How do you make a real-life evil clown boring? Just call Wrinkles The Clown
Warning: In so much as a documentary can contain major “plot points,” this review reveals them.
It’s unfair and even a little mean to spoil a narrative film’s twists and surprises. But when a twist is manufactured for a documentary—a medium whose relationship to the truth is right there in its status as a “document”—it seems unfair not to offer at least a minor warning. Without fully revealing Wrinkles The Clown’s abrupt mid-film reveal (yet), it’s worth noting that the film doesn’t simply showcase a discovery that it made during filming. It deliberately manufactures and misdirects to the point that the idea of “documentary” is nearly shredded altogether. With the right story and done the right way, such a gambit can been a laudable and interesting. Exit Through The Gift Shop, for example, takes a shadowy main character and adds layers, artfully building a mystery in which the veracity takes a backseat to enjoyment. F For Fake, on the other hand, found itself in the middle of real-life developments and turned it into a story about the very idea of fakery. With Wrinkles, there’s no clear (or even muddled) sense that its deception holds any real purpose, thereby rendering huge chunks of its first hour pretty pointless.
It’s too bad, because the story of Wrinkles The Clown and the public reaction to his antics is funny, weird, and timely—there may just not be enough of it to warrant a feature-length doc. In 2015, videos of a spooky clown in Florida began surfacing, including a particularly creepy—though obviously staged—clip in which the clown emerges from underneath a little girl’s bed, creepily lords over her, puts down a toy, and then disables the security camera filming him. It’s stylish and spooky, and would’ve made a great scene in a horror movie. Jimmy Kimmel and James Corden (along with local Florida press) gave it some attention. Other videos followed, as did a marketing campaign featuring a website of Wrinkles sightings and Obey Giant-level stickering of his Southwest Florida stomping grounds. Those seemingly omnipresent stickers featured Wrinkles’ phone number, and the clown claimed to offer child-scaring services to beleaguered parents. Threaten your kids with a killer clown, he seemed to advertise, and they’ll never misbehave again.

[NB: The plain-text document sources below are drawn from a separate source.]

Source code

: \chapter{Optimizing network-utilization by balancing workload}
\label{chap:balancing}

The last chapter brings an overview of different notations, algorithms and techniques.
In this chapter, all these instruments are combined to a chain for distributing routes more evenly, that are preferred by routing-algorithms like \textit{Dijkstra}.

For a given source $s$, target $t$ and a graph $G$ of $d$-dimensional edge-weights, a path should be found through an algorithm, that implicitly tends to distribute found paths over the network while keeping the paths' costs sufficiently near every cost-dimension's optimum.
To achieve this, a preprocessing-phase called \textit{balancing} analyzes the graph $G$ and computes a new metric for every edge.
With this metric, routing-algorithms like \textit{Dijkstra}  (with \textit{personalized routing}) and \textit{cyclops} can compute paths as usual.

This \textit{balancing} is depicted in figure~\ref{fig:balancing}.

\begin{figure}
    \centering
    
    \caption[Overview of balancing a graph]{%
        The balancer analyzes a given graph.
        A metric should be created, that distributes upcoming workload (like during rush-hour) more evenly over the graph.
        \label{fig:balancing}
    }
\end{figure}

Wrinkles’ phone, if Wrinkles The Clown is to be believed, started ringing off the hook with everything from paying customers to virulent haters to offers of blowjobs. Kids wanted to see if the clown would answer, and parents were either amused or angry. We’re introduced early on to Wrinkles himself, whose face is never seen and who disguises his voice as a cartoonish blend of Moe Syzlak and The Sopranos. His life is plainly sad: He’s a senior citizen whose dinner comes from the microwave, whose TV is an old black-and-white, and who literally lives in a van down by the river. It all seems a little too perfectly pathetic.

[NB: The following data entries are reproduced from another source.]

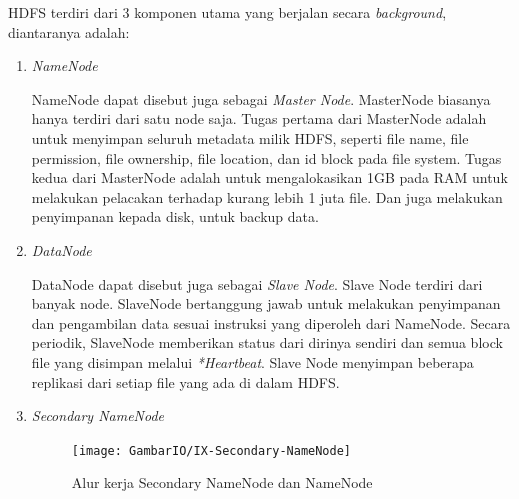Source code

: 	HDFS terdiri dari 3 komponen utama yang berjalan secara \textit{background}, diantaranya adalah: 
		\begin{enumerate}
			\item \textit{NameNode}
			
			NameNode dapat disebut juga sebagai \textit{Master Node}. MasterNode biasanya hanya terdiri dari satu node saja. Tugas pertama dari MasterNode adalah untuk menyimpan seluruh metadata milik HDFS, seperti file name, file permission, file ownership, file location, dan id block pada file system. Tugas kedua dari MasterNode adalah untuk mengalokasikan 1GB pada RAM untuk melakukan pelacakan terhadap kurang lebih 1 juta file. Dan juga melakukan penyimpanan kepada disk, untuk backup data.
			\item \textit{DataNode}
			
			DataNode dapat disebut juga sebagai \textit{Slave Node}. Slave Node terdiri dari banyak node. SlaveNode bertanggung jawab untuk melakukan penyimpanan dan pengambilan data sesuai instruksi yang diperoleh dari NameNode. Secara periodik, SlaveNode memberikan status dari dirinya sendiri dan semua block file yang disimpan melalui \textit{*Heartbeat}. Slave Node menyimpan beberapa replikasi dari setiap file yang ada di dalam HDFS.
			\item \textit{Secondary NameNode}

			\begin{figure}[h]
			\centering
			\texttt{[image: GambarIO/IX-Secondary-NameNode]}
			\caption[Alur kerja Secondary NameNode dan NameNode]{Alur kerja Secondary NameNode dan NameNode}
			\label{fig:IX-Secondary-NameNode}
			\end{figure}



\end{enumerate}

Meanwhile, Wrinkles The Clown heads off on a series of diversions that offer some fun context and more concrete details. A folklorist and a clown expert offer their takes on both the history of clowning and the spreading of scary legends. News footage reveals the existence of Wrinkles copycats whose ideas of fun are edgier than those of the clown they’re inspired by. And we meet three young kids, raised on YouTube, who find the legend of Wrinkles both fascinating and scary. One seems scared enough to threaten him, another wants to follow in his footsteps and eventually make clown videos of his own. None of them do much to advance the story.

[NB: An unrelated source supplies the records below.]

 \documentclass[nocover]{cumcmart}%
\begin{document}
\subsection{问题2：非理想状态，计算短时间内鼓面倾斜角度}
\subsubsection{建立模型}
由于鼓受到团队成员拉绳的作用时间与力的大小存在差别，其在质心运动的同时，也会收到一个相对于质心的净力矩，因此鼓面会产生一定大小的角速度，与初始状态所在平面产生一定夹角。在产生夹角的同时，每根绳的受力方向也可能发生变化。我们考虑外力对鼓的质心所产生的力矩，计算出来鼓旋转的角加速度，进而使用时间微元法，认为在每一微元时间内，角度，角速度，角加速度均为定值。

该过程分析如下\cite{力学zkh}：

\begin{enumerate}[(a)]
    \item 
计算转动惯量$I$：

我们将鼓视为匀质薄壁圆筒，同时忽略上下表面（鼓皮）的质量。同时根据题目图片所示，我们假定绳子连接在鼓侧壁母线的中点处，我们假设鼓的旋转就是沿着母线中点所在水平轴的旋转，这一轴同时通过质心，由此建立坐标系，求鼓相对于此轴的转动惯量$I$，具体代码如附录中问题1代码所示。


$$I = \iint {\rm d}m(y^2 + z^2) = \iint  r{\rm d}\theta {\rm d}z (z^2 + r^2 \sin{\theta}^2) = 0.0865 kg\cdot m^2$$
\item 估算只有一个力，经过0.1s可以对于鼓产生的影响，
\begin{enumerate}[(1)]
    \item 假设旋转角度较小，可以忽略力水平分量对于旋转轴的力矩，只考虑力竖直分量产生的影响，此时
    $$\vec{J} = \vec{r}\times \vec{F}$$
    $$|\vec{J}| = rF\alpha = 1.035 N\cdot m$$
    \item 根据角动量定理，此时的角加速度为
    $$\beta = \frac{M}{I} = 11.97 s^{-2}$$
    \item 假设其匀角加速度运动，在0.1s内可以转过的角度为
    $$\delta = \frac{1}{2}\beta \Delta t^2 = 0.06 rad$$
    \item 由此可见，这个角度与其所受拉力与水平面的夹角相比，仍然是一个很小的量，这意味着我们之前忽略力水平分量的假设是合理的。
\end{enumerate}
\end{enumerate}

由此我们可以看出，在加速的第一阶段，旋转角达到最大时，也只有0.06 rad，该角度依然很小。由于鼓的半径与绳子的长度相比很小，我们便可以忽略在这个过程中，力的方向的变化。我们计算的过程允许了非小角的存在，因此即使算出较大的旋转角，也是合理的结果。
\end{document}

Pretty late in the game, we learn—spoiler alert—that the pathetic old man isn’t Wrinkles at all, but an actor portraying an entirely false history. We meet the “real” Wrinkles (maybe?) though only in shadow, and only with his silly fake voice. It’s more of a “huh?” moment than an “ahh!” one. He seems like a nice guy whose funny idea got more traction than he bargained for, and who’s confused about how and whether to take advantage of it. Wrinkles The Clown doesn’t tie these two halves together in any meaningful way. The movie feints at exploring evolving mythologies, but never scratches away more than a surface layer of pancake makeup. It could have at least alluded to the idea that clowns hide their identities for a living. Instead, it explains the deception only vaguely, with the idea that the old man Wrinkles was what its clearly much younger creator thought a “real” Wrinkles might be like. But the ruse never feels like more than an afterthought.
Wrinkles also speaks eloquently about how people love and hate the character, but there’s not much evidence here that his stunts, fun and silly though they were, created more than tiny blips on the pop-culture radar. If they did have some bigger impact or importance, it’s not obvious. And if a documentary is going to be deliberately deceptive, it better have a point to make—or at least be fantastically entertaining. Wrinkles The Clown has only the vaguest of justifications for its misdirection, which ultimately proves much less entertaining than a movie about a creepy clown who terrorizes misbehaving children ought to be.